[Given records — start]
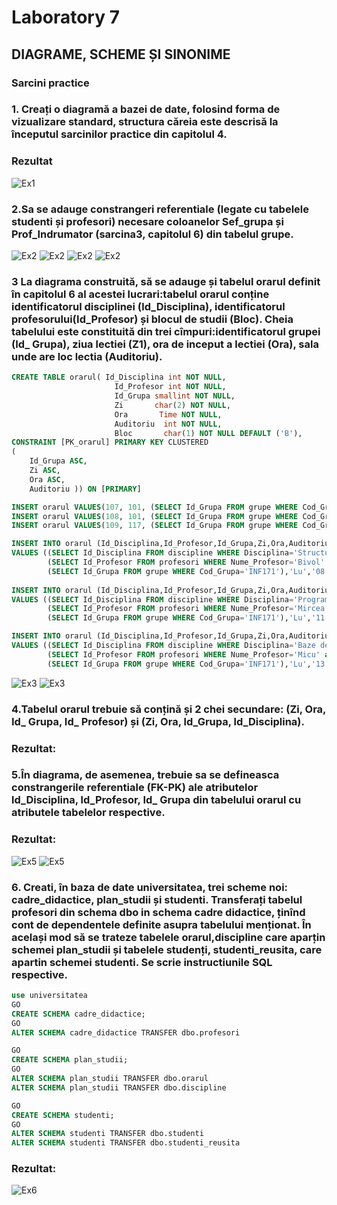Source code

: # Laboratory 7
## DIAGRAME, SCHEME ȘI SINONIME 
### Sarcini practice
### 1. Creați o diagramă a bazei de date, folosind forma de vizualizare standard, structura căreia este descrisă la începutul sarcinilor practice din capitolul 4. 
### Rezultat
![Ex1](https://github.com/speianudana/DB/blob/master/Laboratory_7/Screenshots_Lab7/ex1.PNG)
### 2.Sa se adauge constrangeri referentiale (legate cu tabelele studenti și profesori) necesare coloanelor Sef_grupa și Prof_Indrumator (sarcina3, capitolul 6) din tabelul grupe. 
![Ex2](https://github.com/speianudana/DB/blob/master/Laboratory_7/Screenshots_Lab7/ex2(1).PNG)
![Ex2](https://github.com/speianudana/DB/blob/master/Laboratory_7/Screenshots_Lab7/ex2(2).PNG)
![Ex2](https://github.com/speianudana/DB/blob/master/Laboratory_7/Screenshots_Lab7/ex2(3).PNG)
![Ex2](https://github.com/speianudana/DB/blob/master/Laboratory_7/Screenshots_Lab7/ex2(4).PNG)

### 3 La diagrama construită, să se adauge și tabelul orarul definit în capitolul 6 al acestei lucrari:tabelul orarul conține identificatorul disciplinei (ld_Disciplina), identificatorul profesorului(Id_Profesor) și blocul de studii (Bloc). Cheia tabelului este constituită din trei cîmpuri:identificatorul grupei (Id_ Grupa), ziua lectiei (Z1), ora de inceput a lectiei (Ora), sala unde are loc lectia (Auditoriu). 
``` sql
CREATE TABLE orarul( Id_Disciplina int NOT NULL,
                       Id_Profesor int NOT NULL, 
					   Id_Grupa smallint NOT NULL,
					   Zi       char(2) NOT NULL,
					   Ora       Time NOT NULL,
					   Auditoriu  int NOT NULL,
					   Bloc       char(1) NOT NULL DEFAULT ('B'),
CONSTRAINT [PK_orarul] PRIMARY KEY CLUSTERED 
(
	Id_Grupa ASC,
	Zi ASC,
	Ora ASC,
	Auditoriu )) ON [PRIMARY]

INSERT orarul VALUES(107, 101, (SELECT Id_Grupa FROM grupe WHERE Cod_Grupa='CIB171'), 'Lu', '08:00', 202,DEFAULT)
INSERT orarul VALUES(108, 101, (SELECT Id_Grupa FROM grupe WHERE Cod_Grupa='CIB171'), 'Lu', '11:30', 501,DEFAULT)
INSERT orarul VALUES(109, 117, (SELECT Id_Grupa FROM grupe WHERE Cod_Grupa='CIB171'), 'Lu', '13:00', 501,DEFAULT)   

INSERT INTO orarul (Id_Disciplina,Id_Profesor,Id_Grupa,Zi,Ora,Auditoriu,Bloc) 
VALUES ((SELECT Id_Disciplina FROM discipline WHERE Disciplina='Structuri de date si algoritmi'),
        (SELECT Id_Profesor FROM profesori WHERE Nume_Profesor='Bivol' and Prenume_Profesor='Ion' ),
        (SELECT Id_Grupa FROM grupe WHERE Cod_Grupa='INF171'),'Lu','08:00',115,DEFAULT)
    
INSERT INTO orarul (Id_Disciplina,Id_Profesor,Id_Grupa,Zi,Ora,Auditoriu,Bloc) 
VALUES ((SELECT Id_Disciplina FROM discipline WHERE Disciplina='Programe aplicative'),
        (SELECT Id_Profesor FROM profesori WHERE Nume_Profesor='Mircea' and Prenume_Profesor='Sorin' ),
        (SELECT Id_Grupa FROM grupe WHERE Cod_Grupa='INF171'),'Lu','11:30',113,DEFAULT)

INSERT INTO orarul (Id_Disciplina,Id_Profesor,Id_Grupa,Zi,Ora,Auditoriu,Bloc) 
VALUES ((SELECT Id_Disciplina FROM discipline WHERE Disciplina='Baze de date'),
        (SELECT Id_Profesor FROM profesori WHERE Nume_Profesor='Micu' and Prenume_Profesor='Elena' ),
        (SELECT Id_Grupa FROM grupe WHERE Cod_Grupa='INF171'),'Lu','13:00',118,DEFAULT)
```
![Ex3](https://github.com/speianudana/DB/blob/master/Laboratory_7/Screenshots_Lab7/ex3(1).PNG)
![Ex3](https://github.com/speianudana/DB/blob/master/Laboratory_7/Screenshots_Lab7/ex3(2).PNG)

### 4.Tabelul orarul trebuie să conțină și 2 chei secundare: (Zi, Ora, Id_ Grupa, Id_ Profesor) și (Zi, Ora, ld_Grupa, ld_Disciplina). 
### Rezultat:

### 5.În diagrama, de asemenea, trebuie sa se defineasca constrangerile referentiale (FK-PK) ale atributelor ld_Disciplina, ld_Profesor, Id_ Grupa din tabelului orarul cu atributele tabelelor respective.
### Rezultat:
![Ex5](https://github.com/speianudana/DB/blob/master/Laboratory_7/Screenshots_Lab7/ex5(1).PNG)
![Ex5](https://github.com/speianudana/DB/blob/master/Laboratory_7/Screenshots_Lab7/ex5(2).PNG)
### 6. Creati, în baza de date universitatea, trei scheme noi: cadre_didactice, plan_studii și studenti. Transferați tabelul profesori din schema dbo in schema cadre didactice, ținînd cont de dependentele definite asupra tabelului menționat. În același mod să se trateze tabelele orarul,discipline care aparțin schemei plan_studii și tabelele studenți, studenti_reusita, care apartin schemei studenti. Se scrie instructiunile SQL respective. 
``` sql
use universitatea
GO
CREATE SCHEMA cadre_didactice;
GO
ALTER SCHEMA cadre_didactice TRANSFER dbo.profesori

GO
CREATE SCHEMA plan_studii;
GO
ALTER SCHEMA plan_studii TRANSFER dbo.orarul
ALTER SCHEMA plan_studii TRANSFER dbo.discipline

GO
CREATE SCHEMA studenti;
GO
ALTER SCHEMA studenti TRANSFER dbo.studenti
ALTER SCHEMA studenti TRANSFER dbo.studenti_reusita
 ```
 ### Rezultat:
 ![Ex6](https://github.com/speianudana/DB/blob/master/Laboratory_7/Screenshots_Lab7/ex6.PNG)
[Given records — finish]
▸ Work order:
Search the records for the word "speianudana" and return every line that holds it.

▸ Answer section:
![Ex1](https://github.com/speianudana/DB/blob/master/Laboratory_7/Screenshots_Lab7/ex1.PNG)
![Ex2](https://github.com/speianudana/DB/blob/master/Laboratory_7/Screenshots_Lab7/ex2(1).PNG)
![Ex2](https://github.com/speianudana/DB/blob/master/Laboratory_7/Screenshots_Lab7/ex2(2).PNG)
![Ex2](https://github.com/speianudana/DB/blob/master/Laboratory_7/Screenshots_Lab7/ex2(3).PNG)
![Ex2](https://github.com/speianudana/DB/blob/master/Laboratory_7/Screenshots_Lab7/ex2(4).PNG)
![Ex3](https://github.com/speianudana/DB/blob/master/Laboratory_7/Screenshots_Lab7/ex3(1).PNG)
![Ex3](https://github.com/speianudana/DB/blob/master/Laboratory_7/Screenshots_Lab7/ex3(2).PNG)
![Ex5](https://github.com/speianudana/DB/blob/master/Laboratory_7/Screenshots_Lab7/ex5(1).PNG)
![Ex5](https://github.com/speianudana/DB/blob/master/Laboratory_7/Screenshots_Lab7/ex5(2).PNG)
 ![Ex6](https://github.com/speianudana/DB/blob/master/Laboratory_7/Screenshots_Lab7/ex6.PNG)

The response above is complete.